Maître international, ancien étudiant à Lyon, ancien consultant en stratégie reconverti en créateur de contenu au tournant de 2020 suite à un burn-out, Julien Song fait partie de cette génération qui a su faire sortir les échecs de leur couloir trop confidentiel et du cliché de jeu de geeks à gros pulls marronnasse et à montures épaisses.
Sur le web il raconte le jeu, le rend lisible, punchy, parfois drôle, souvent exigeant, jamais condescendant. Il a d’ailleurs monté un club privé pour apprendre et progresser dans le jeu.
S’il faisait un tour ce samedi au Lyon Olympique Échecs et son fabuleux et fantasque directeur Christophe Leroy, c’était à la fois pour rencontrer le club dans lequel il a été entraîneur pendant ses années estudiantines, échanger avec les joueurs, et organiser un tournoi gratuit.
Le Lyon Olympique Echec, plus grand club de France
Le LOE, ce n’est pas qu’un club performant. C’est une structure pensée sur le long terme, c’est d’ailleurs aujourd’hui le club qui a le plus grand nombre de licenciés en France. Un bijou pour notre ville, qui accueille nombre d’événements nationaux et internationaux et compte des licenciés d’un nombre immense de nationalités et de niveaux de jeu des plus ouverts.
Formation des jeunes, haut niveau, ouverture au public, partenariats culturels, lieu de lien social. Un chouette projet hélas parfois menacé depuis quelques années de perdre son local à cause de la municipalité depuis Anne Braibant et Grégory Doucet (le club est installé ici pourtant à l’origine sur demande de la Ville de Lyon). Ce serait dommage : ici, les échecs sont envisagés comme un sport, mais aussi comme un outil de vie.
Quand les échecs croisent le football
Parmi les sujets abordés ce jour-là dans ma tentative d’interview , il y avait aussi un projet plus inattendu : le foot chess. Une initiative hybride portée par Jean-Christophe Vincent, président du club de football de La Duchère.
Passionné de football et d’échecs, il défend l’idée que les deux disciplines partagent bien plus qu’on ne le croit : vision du jeu, anticipation, lecture des espaces, prise de décision sous pression. Le foot chess n’est pas un gadget, mais une tentative sérieuse de créer des ponts entre deux mondes qui s’ignorent trop souvent. Ceci alors que les échecs, comme le football, sont un vrai sport, qui demande préparation mentale et physique. L’idée du chess foot, qui ne demande qu’à s’épanouir au sein du club de la Duchère, c’est l'alternance entre jeu sur l'échiquier
Les échecs sont devenus mainstream (oui, vraiment)

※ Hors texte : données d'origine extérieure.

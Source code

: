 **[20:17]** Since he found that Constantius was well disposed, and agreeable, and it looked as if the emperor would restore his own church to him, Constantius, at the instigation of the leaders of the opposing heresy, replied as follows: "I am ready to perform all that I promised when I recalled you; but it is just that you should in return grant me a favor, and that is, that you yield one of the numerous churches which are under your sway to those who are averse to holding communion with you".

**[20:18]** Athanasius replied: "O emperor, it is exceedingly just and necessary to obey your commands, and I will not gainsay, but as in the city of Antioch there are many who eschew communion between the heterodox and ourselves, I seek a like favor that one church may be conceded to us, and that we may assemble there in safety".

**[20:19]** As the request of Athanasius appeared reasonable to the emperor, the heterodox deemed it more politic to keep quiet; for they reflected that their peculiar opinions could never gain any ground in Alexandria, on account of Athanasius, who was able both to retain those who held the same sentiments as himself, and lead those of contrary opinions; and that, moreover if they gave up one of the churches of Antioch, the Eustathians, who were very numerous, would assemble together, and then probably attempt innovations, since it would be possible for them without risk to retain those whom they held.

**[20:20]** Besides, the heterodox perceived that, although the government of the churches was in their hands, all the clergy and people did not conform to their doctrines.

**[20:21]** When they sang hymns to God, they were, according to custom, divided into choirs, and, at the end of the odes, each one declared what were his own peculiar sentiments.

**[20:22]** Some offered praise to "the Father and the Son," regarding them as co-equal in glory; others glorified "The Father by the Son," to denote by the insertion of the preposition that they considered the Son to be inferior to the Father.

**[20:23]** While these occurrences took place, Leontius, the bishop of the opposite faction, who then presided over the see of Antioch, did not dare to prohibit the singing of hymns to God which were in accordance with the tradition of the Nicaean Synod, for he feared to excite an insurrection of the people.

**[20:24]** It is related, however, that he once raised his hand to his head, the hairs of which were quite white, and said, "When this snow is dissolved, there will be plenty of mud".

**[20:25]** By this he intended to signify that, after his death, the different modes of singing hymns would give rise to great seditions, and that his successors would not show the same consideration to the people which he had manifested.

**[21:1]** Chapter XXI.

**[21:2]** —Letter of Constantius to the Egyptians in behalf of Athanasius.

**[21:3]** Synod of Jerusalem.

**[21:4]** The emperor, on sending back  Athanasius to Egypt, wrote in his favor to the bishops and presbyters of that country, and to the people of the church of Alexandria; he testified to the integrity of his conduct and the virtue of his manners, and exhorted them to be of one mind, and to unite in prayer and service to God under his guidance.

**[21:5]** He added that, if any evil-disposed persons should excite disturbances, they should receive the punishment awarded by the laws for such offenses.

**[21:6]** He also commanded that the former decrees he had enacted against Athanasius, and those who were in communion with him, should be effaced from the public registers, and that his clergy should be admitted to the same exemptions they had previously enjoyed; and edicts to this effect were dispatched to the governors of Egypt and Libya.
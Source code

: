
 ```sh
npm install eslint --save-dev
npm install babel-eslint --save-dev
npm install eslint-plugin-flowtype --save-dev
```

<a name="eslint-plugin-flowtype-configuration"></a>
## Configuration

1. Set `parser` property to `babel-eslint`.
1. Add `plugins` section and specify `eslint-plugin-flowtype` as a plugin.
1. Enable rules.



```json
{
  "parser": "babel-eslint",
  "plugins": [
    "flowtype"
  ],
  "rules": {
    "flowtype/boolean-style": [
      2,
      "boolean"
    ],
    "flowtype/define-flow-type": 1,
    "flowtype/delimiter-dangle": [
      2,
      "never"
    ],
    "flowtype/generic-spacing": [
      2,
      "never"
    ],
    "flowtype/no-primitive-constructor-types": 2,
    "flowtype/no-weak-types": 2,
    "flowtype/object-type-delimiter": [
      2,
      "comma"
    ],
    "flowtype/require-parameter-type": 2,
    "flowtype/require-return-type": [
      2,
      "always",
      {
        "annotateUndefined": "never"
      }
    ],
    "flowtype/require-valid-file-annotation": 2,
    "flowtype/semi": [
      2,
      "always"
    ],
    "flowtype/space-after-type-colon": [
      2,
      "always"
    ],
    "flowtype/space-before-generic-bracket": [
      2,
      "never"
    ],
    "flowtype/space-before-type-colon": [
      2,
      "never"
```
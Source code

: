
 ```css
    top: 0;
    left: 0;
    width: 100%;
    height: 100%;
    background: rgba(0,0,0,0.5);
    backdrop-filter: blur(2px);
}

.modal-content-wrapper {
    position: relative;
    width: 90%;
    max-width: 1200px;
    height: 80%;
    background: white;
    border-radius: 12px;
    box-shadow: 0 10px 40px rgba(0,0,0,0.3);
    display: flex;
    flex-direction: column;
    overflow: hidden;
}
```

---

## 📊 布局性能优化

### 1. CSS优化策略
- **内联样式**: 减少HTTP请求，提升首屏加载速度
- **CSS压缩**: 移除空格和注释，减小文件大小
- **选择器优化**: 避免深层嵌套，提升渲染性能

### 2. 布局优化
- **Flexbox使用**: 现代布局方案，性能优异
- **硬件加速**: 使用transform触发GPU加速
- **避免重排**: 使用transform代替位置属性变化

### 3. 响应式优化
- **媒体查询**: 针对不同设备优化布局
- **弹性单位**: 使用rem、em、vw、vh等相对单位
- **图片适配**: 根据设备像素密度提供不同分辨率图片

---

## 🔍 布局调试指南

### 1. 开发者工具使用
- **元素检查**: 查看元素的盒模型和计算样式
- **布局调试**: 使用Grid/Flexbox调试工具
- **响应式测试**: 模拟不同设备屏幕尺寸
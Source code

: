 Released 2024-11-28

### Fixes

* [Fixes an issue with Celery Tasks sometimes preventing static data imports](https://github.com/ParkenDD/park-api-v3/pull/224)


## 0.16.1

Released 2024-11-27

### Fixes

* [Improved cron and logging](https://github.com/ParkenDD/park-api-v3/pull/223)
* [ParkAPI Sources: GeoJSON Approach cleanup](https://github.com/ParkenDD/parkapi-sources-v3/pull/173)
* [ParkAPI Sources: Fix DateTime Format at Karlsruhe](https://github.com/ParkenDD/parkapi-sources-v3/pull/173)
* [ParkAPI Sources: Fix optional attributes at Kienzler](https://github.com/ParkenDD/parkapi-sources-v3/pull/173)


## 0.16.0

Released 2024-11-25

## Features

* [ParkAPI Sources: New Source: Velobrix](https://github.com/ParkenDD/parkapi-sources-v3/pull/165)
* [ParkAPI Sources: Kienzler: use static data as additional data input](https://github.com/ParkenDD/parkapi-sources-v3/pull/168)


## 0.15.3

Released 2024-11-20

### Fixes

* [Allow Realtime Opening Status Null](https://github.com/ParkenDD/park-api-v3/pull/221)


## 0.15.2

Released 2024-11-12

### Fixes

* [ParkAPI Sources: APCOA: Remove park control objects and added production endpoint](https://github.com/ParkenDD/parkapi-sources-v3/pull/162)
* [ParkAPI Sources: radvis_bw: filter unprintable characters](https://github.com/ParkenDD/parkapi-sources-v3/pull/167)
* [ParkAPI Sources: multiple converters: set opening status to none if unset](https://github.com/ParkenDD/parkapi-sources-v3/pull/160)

Il faut replacer ça dans le contexte. Depuis Le Jeu de la Dame, la série Netflix, les échecs ont basculé. D’un coup. Twitch, YouTube, événements publics : le jeu est sorti de son entre-soi. Des influenceurs français s’y sont mis, publiquement, parfois maladroitement, mais avec curiosité. Et surtout, à l’international, une nouvelle génération de créateurs a changé l’image du jeu.
Impossible de ne pas citer les Sœurs Botez. Elles incarnent cette mutation : échecs, projets musicaux, grands événements de mode, formats hybrides. Les échecs sont devenus pops.
De nouveaux formats ont émergé : parties jouées en public face à des invités mystère, adversaires déguisés, duels pimentés de trash talk entre figures d’Internet… La grand maître international féminin russe Dina Belenkaïa est montée sur le ring en 2022 pour participer à un spectaculaire combat de chess-boxing – ici un croisement entre échecs et boxe – qui a cumulé près de trois millions de vues. Inoxtag, le célèbre créateur de contenus français, s’est mis à organiser des tournois dans des décors spectaculaires, amenant lui aussi un nouveau public vers ce sport.
Une féminisation encore trop lente
Reste un point sérieux. Les femmes représentent encore environ seulement 10% des licences au niveau international (le chiffre français est certes plus élevé autour de 17% ) même si la visibilité des créatrices de contenu fait parfois oublier cette réalité . C’est trop peu que ce soit au niveau mondial ou français. Le chiffre progresse, heureusement, notamment localement grâce aux efforts du Lyon Olympique Echecs. Cette visibilité de nouvelles figures féminines, joueuses ou créatrices, aide. Elle ne suffit pas hélas, mais elle compte.
Et l’interview, alors ?
Je n’ai pas réussi à interviewer Julien Song.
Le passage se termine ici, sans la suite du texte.